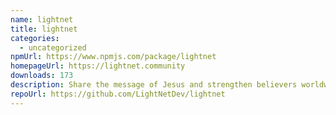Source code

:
 ```yaml
---
name: lightnet
title: lightnet
categories:
  - uncategorized
npmUrl: https://www.npmjs.com/package/lightnet
homepageUrl: https://lightnet.community
downloads: 173
description: Share the message of Jesus and strengthen believers worldwide.
repoUrl: https://github.com/LightNetDev/lightnet
---
```

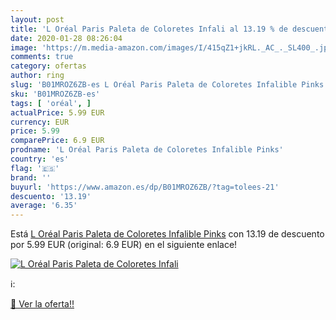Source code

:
 ```yaml
---
layout: post
title: 'L Oréal Paris Paleta de Coloretes Infali al 13.19 % de descuento'
date: 2020-01-28 08:26:04
image: 'https://m.media-amazon.com/images/I/415qZ1+jkRL._AC_._SL400_.jpg'
comments: true
category: ofertas
author: ring
slug: 'B01MROZ6ZB-es L Oréal Paris Paleta de Coloretes Infalible Pinks'
sku: 'B01MROZ6ZB-es'
tags: [ 'oréal', ]
actualPrice: 5.99 EUR
currency: EUR
price: 5.99
comparePrice: 6.9 EUR
prodname: 'L Oréal Paris Paleta de Coloretes Infalible Pinks'
country: 'es'
flag: '🇪🇸'
brand: ''
buyurl: 'https://www.amazon.es/dp/B01MROZ6ZB/?tag=tolees-21'
descuento: '13.19'
average: '6.35'
---
```


Está [L Oréal Paris Paleta de Coloretes Infalible Pinks](https://www.amazon.es/dp/B01MROZ6ZB/?tag=tolees-21) con 13.19 de descuento por 5.99 EUR (original: 6.9 EUR) en el siguiente enlace!

[![L Oréal Paris Paleta de Coloretes Infali](https://m.media-amazon.com/images/I/415qZ1+jkRL._AC_._SL400_.jpg)](https://www.amazon.es/dp/B01MROZ6ZB/?tag=tolees-21)

ℹ️:


[🛒 Ver la oferta!!](https://www.amazon.es/dp/B01MROZ6ZB/?tag=tolees-21)
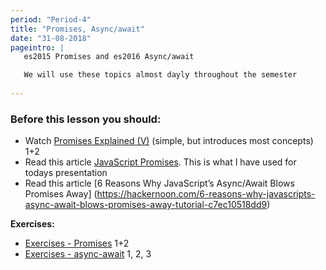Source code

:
 ```yaml
---
period: "Period-4"
title: "Promises, Async/await"
date: "31-08-2018"
pageintro: |
   es2015 Promises and es2016 Async/await

   We will use these topics almost dayly throughout the semester
   
---
```



### Before this lesson you should:
<!---readings_begin-->
- Watch [Promises Explained (V)](https://www.youtube.com/watch?v=s6SH72uAn3Q) (simple, but introduces most concepts) 1+2
- Read this article [JavaScript Promises](https://bitsofco.de/javascript-promises-101/). This is what I have used for todays presentation
- Read this article  [6 Reasons Why JavaScript’s Async/Await Blows Promises Away]
(https://hackernoon.com/6-reasons-why-javascripts-async-await-blows-promises-away-tutorial-c7ec10518dd9)
<!---readings_end-->

**Exercises:**
<!---Exercises_begin-->
- [Exercises - Promises](https://docs.google.com/document/d/1jpqmitlHKeIcWzDdbe-jO281xFQiGywP3c2iKCDeffQ/edit?usp=sharing) 1+2
- [Exercises - async-await](https://docs.google.com/document/d/1uE22QlBGuWRWCB8PqR0fteRygiwfv4V0nZ5lhAq-r0k/edit?usp=sharing) 1, 2, 3
<!---Exercises_end-->
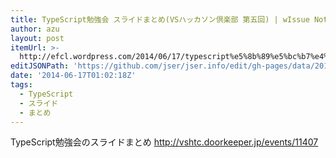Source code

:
 ```yaml
---
title: TypeScript勉強会 スライドまとめ(VSハッカソン倶楽部 第五回) | wIssue Note
author: azu
layout: post
itemUrl: >-
  http://efcl.wordpress.com/2014/06/17/typescript%e5%8b%89%e5%bc%b7%e4%bc%9a-%e3%82%b9%e3%83%a9%e3%82%a4%e3%83%89%e3%81%be%e3%81%a8%e3%82%81vs%e3%83%8f%e3%83%83%e3%82%ab%e3%82%bd%e3%83%b3%e5%80%b6%e6%a5%bd%e9%83%a8-%e7%ac%ac%e4%ba%94/
editJSONPath: 'https://github.com/jser/jser.info/edit/gh-pages/data/2014/06/index.json'
date: '2014-06-17T01:02:18Z'
tags:
  - TypeScript
  - スライド
  - まとめ
---
```

TypeScript勉強会のスライドまとめ
http://vshtc.doorkeeper.jp/events/11407

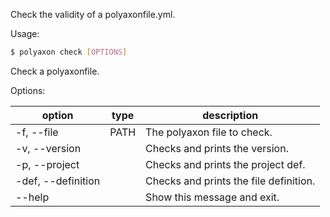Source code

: Check the validity of a polyaxonfile.yml.

Usage:
```bash
$ polyaxon check [OPTIONS]
```

Check a polyaxonfile.

Options:

option| type | description
------|------|------------
  -f, --file| PATH| The polyaxon file to check.
  -v, --version| | Checks and prints the version.
  -p, --project| | Checks and prints the project def.
  -def, --definition| | Checks and prints the file definition.
  --help| | Show this message and exit.
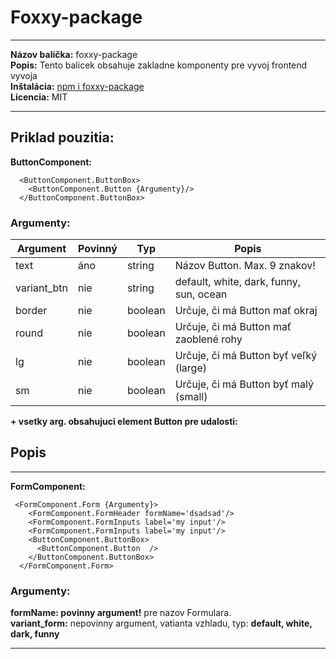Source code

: # Foxxy-package
---
__Názov balíčka:__ foxxy-package  
__Popis:__ Tento balicek obsahuje zakladne komponenty pre vyvoj frontend vyvoja  
__Inštalácia:__ [npm i foxxy-package](https://www.npmjs.com/package/foxxy-package?activeTab=readme)  
__Licencia:__ MIT  

---
## Priklad pouzitia:   
__ButtonComponent:__  

```
  <ButtonComponent.ButtonBox>
    <ButtonComponent.Button {Argumenty}/>
  </ButtonComponent.ButtonBox>
```

### Argumenty:  

| Argument       | Povinný   | Typ                          | Popis                                              |
|----------------|-----------|------------------------------|----------------------------------------------------|
| text           | áno       | string                       | Názov Button. Max. 9 znakov!                        |
| variant_btn    | nie       | string                       | default, white, dark, funny, sun, ocean |
| border         | nie       | boolean                      | Určuje, či má Button mať okraj                      |
| round          | nie       | boolean                      | Určuje, či má Button mať zaoblené rohy              |
| lg             | nie       | boolean                      | Určuje, či má Button byť veľký (large)              |
| sm             | nie       | boolean                      | Určuje, či má Button byť malý (small)               |

__+ vsetky arg. obsahujuci element Button pre udalosti:__   


## Popis

--- 
__FormComponent:__  
  
```
 <FormComponent.Form {Argumenty}>
    <FormComponent.FormHeader formName='dsadsad'/>
    <FormComponent.FormInputs label='my input'/>
    <FormComponent.FormInputs label='my input'/>
    <ButtonComponent.ButtonBox>
      <ButtonComponent.Button  />
    </ButtonComponent.ButtonBox>
  </FormComponent.Form> 
```

### Argumenty:  
__formName: povinny argument!__ pre nazov Formulara.  
__variant_form:__ nepovinny argument, vatianta vzhladu, typ: __default, white, dark, funny__  
 
---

########

Problem details: Filter the records for lines holding the string "npmjs". Copy each one.

Answer section:
npmUrl: https://www.npmjs.com/package/lightnet
__Inštalácia:__ [npm i foxxy-package](https://www.npmjs.com/package/foxxy-package?activeTab=readme)  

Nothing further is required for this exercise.